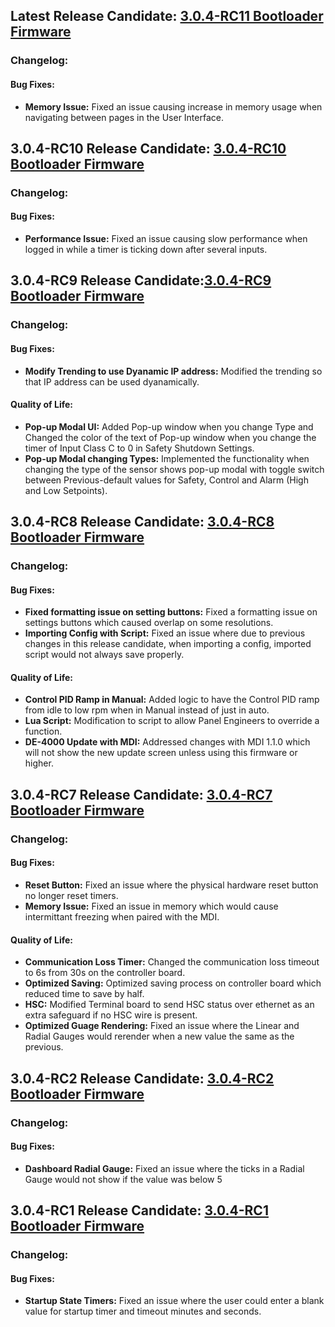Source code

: ## Latest Release Candidate: [3.0.4-RC11 Bootloader Firmware](https://github.com/Altronic-LLC/Altronic-Public-Files/blob/main/DE4000_Firmware_Releases/3.0.4-RC/bootloader_3.0.4-RC11.atf)

### Changelog:

#### Bug Fixes:
- **Memory Issue:** Fixed an issue causing increase in memory usage when navigating between pages in the User Interface.

## 3.0.4-RC10 Release Candidate: [3.0.4-RC10 Bootloader Firmware](https://github.com/Altronic-LLC/Altronic-Public-Files/blob/main/DE4000_Firmware_Releases/3.0.4-RC/bootloader_3.0.4-RC10.atf)

### Changelog:

#### Bug Fixes:
- **Performance Issue:** Fixed an issue causing slow performance when logged in while a timer is ticking down after several inputs.

## 3.0.4-RC9 Release Candidate:[3.0.4-RC9 Bootloader Firmware](https://github.com/Altronic-LLC/Altronic-Public-Files/blob/main/DE4000_Firmware_Releases/3.0.4-RC/bootloader_3.0.4-RC9.atf)

### Changelog:

#### Bug Fixes:
- **Modify Trending to use Dyanamic IP address:** Modified the trending so that IP address can be used dyanamically.

#### Quality of Life:
- **Pop-up Modal UI:** Added Pop-up window when you change Type and Changed the color of the text of Pop-up window when you change the timer of Input Class C to 0 in Safety Shutdown Settings.
- **Pop-up Modal changing Types:** Implemented the functionality when changing the type of the sensor shows pop-up modal with toggle switch between Previous-default values for Safety, Control and Alarm (High and Low Setpoints).

## 3.0.4-RC8 Release Candidate: [3.0.4-RC8 Bootloader Firmware](https://github.com/Altronic-LLC/Altronic-Public-Files/blob/main/DE4000_Firmware_Releases/3.0.4-RC/bootloader_3.0.4-RC8.atf)

### Changelog:

#### Bug Fixes:
- **Fixed formatting issue on setting buttons:** Fixed a formatting issue on settings buttons which caused overlap on some resolutions.
- **Importing Config with Script:** Fixed an issue where due to previous changes in this release candidate, when importing a config, imported script would not always save properly.

#### Quality of Life:
- **Control PID Ramp in Manual:** Added logic to have the Control PID ramp from idle to low rpm when in Manual instead of just in auto.
- **Lua Script:** Modification to script to allow Panel Engineers to override a function.
- **DE-4000 Update with MDI:** Addressed changes with MDI 1.1.0 which will not show the new update screen unless using this firmware or higher.

## 3.0.4-RC7 Release Candidate: [3.0.4-RC7 Bootloader Firmware](https://github.com/Altronic-LLC/Altronic-Public-Files/blob/main/DE4000_Firmware_Releases/3.0.4-RC/bootloader_3.0.4-RC7.atf)

### Changelog:

#### Bug Fixes:
- **Reset Button:** Fixed an issue where the physical hardware reset button no longer reset timers.
- **Memory Issue:** Fixed an issue in memory which would cause intermittant freezing when paired with the MDI.

#### Quality of Life:
- **Communication Loss Timer:** Changed the communication loss timeout to 6s from 30s on the controller board.
- **Optimized Saving:** Optimized saving process on controller board which reduced time to save by half.
- **HSC:** Modified Terminal board to send HSC status over ethernet as an extra safeguard if no HSC wire is present.
- **Optimized Guage Rendering:** Fixed an issue where the Linear and Radial Gauges would rerender when a new value the same as the previous.


## 3.0.4-RC2 Release Candidate: [3.0.4-RC2 Bootloader Firmware](https://github.com/Altronic-LLC/Altronic-Public-Files/blob/main/DE4000_Firmware_Releases/3.0.4-RC/bootloader_3.0.4-RC2.atf)

### Changelog:

#### Bug Fixes:
- **Dashboard Radial Gauge:** Fixed an issue where the ticks in a Radial Gauge would not show if the value was below 5

## 3.0.4-RC1 Release Candidate: [3.0.4-RC1 Bootloader Firmware](https://github.com/Altronic-LLC/Altronic-Public-Files/blob/main/DE4000_Firmware_Releases/3.0.4-RC/bootloader_3.0.4-RC1.atf)

### Changelog:

#### Bug Fixes:
- **Startup State Timers:** Fixed an issue where the user could enter a blank value for startup timer and timeout minutes and seconds.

□ □ □ □

**PROBLEM DETAILS:** Copy all the data exactly as written, but skip any picture.

**EXPECTED OUTPUT:**
Source code

: ## Latest Release Candidate: [3.0.4-RC11 Bootloader Firmware](https://github.com/Altronic-LLC/Altronic-Public-Files/blob/main/DE4000_Firmware_Releases/3.0.4-RC/bootloader_3.0.4-RC11.atf)

### Changelog:

#### Bug Fixes:
- **Memory Issue:** Fixed an issue causing increase in memory usage when navigating between pages in the User Interface.

## 3.0.4-RC10 Release Candidate: [3.0.4-RC10 Bootloader Firmware](https://github.com/Altronic-LLC/Altronic-Public-Files/blob/main/DE4000_Firmware_Releases/3.0.4-RC/bootloader_3.0.4-RC10.atf)

### Changelog:

#### Bug Fixes:
- **Performance Issue:** Fixed an issue causing slow performance when logged in while a timer is ticking down after several inputs.

## 3.0.4-RC9 Release Candidate:[3.0.4-RC9 Bootloader Firmware](https://github.com/Altronic-LLC/Altronic-Public-Files/blob/main/DE4000_Firmware_Releases/3.0.4-RC/bootloader_3.0.4-RC9.atf)

### Changelog:

#### Bug Fixes:
- **Modify Trending to use Dyanamic IP address:** Modified the trending so that IP address can be used dyanamically.

#### Quality of Life:
- **Pop-up Modal UI:** Added Pop-up window when you change Type and Changed the color of the text of Pop-up window when you change the timer of Input Class C to 0 in Safety Shutdown Settings.
- **Pop-up Modal changing Types:** Implemented the functionality when changing the type of the sensor shows pop-up modal with toggle switch between Previous-default values for Safety, Control and Alarm (High and Low Setpoints).

## 3.0.4-RC8 Release Candidate: [3.0.4-RC8 Bootloader Firmware](https://github.com/Altronic-LLC/Altronic-Public-Files/blob/main/DE4000_Firmware_Releases/3.0.4-RC/bootloader_3.0.4-RC8.atf)

### Changelog:

#### Bug Fixes:
- **Fixed formatting issue on setting buttons:** Fixed a formatting issue on settings buttons which caused overlap on some resolutions.
- **Importing Config with Script:** Fixed an issue where due to previous changes in this release candidate, when importing a config, imported script would not always save properly.

#### Quality of Life:
- **Control PID Ramp in Manual:** Added logic to have the Control PID ramp from idle to low rpm when in Manual instead of just in auto.
- **Lua Script:** Modification to script to allow Panel Engineers to override a function.
- **DE-4000 Update with MDI:** Addressed changes with MDI 1.1.0 which will not show the new update screen unless using this firmware or higher.

## 3.0.4-RC7 Release Candidate: [3.0.4-RC7 Bootloader Firmware](https://github.com/Altronic-LLC/Altronic-Public-Files/blob/main/DE4000_Firmware_Releases/3.0.4-RC/bootloader_3.0.4-RC7.atf)

### Changelog:

#### Bug Fixes:
- **Reset Button:** Fixed an issue where the physical hardware reset button no longer reset timers.
- **Memory Issue:** Fixed an issue in memory which would cause intermittant freezing when paired with the MDI.

#### Quality of Life:
- **Communication Loss Timer:** Changed the communication loss timeout to 6s from 30s on the controller board.
- **Optimized Saving:** Optimized saving process on controller board which reduced time to save by half.
- **HSC:** Modified Terminal board to send HSC status over ethernet as an extra safeguard if no HSC wire is present.
- **Optimized Guage Rendering:** Fixed an issue where the Linear and Radial Gauges would rerender when a new value the same as the previous.


## 3.0.4-RC2 Release Candidate: [3.0.4-RC2 Bootloader Firmware](https://github.com/Altronic-LLC/Altronic-Public-Files/blob/main/DE4000_Firmware_Releases/3.0.4-RC/bootloader_3.0.4-RC2.atf)

### Changelog:

#### Bug Fixes:
- **Dashboard Radial Gauge:** Fixed an issue where the ticks in a Radial Gauge would not show if the value was below 5

## 3.0.4-RC1 Release Candidate: [3.0.4-RC1 Bootloader Firmware](https://github.com/Altronic-LLC/Altronic-Public-Files/blob/main/DE4000_Firmware_Releases/3.0.4-RC/bootloader_3.0.4-RC1.atf)

### Changelog:

#### Bug Fixes:
- **Startup State Timers:** Fixed an issue where the user could enter a blank value for startup timer and timeout minutes and seconds.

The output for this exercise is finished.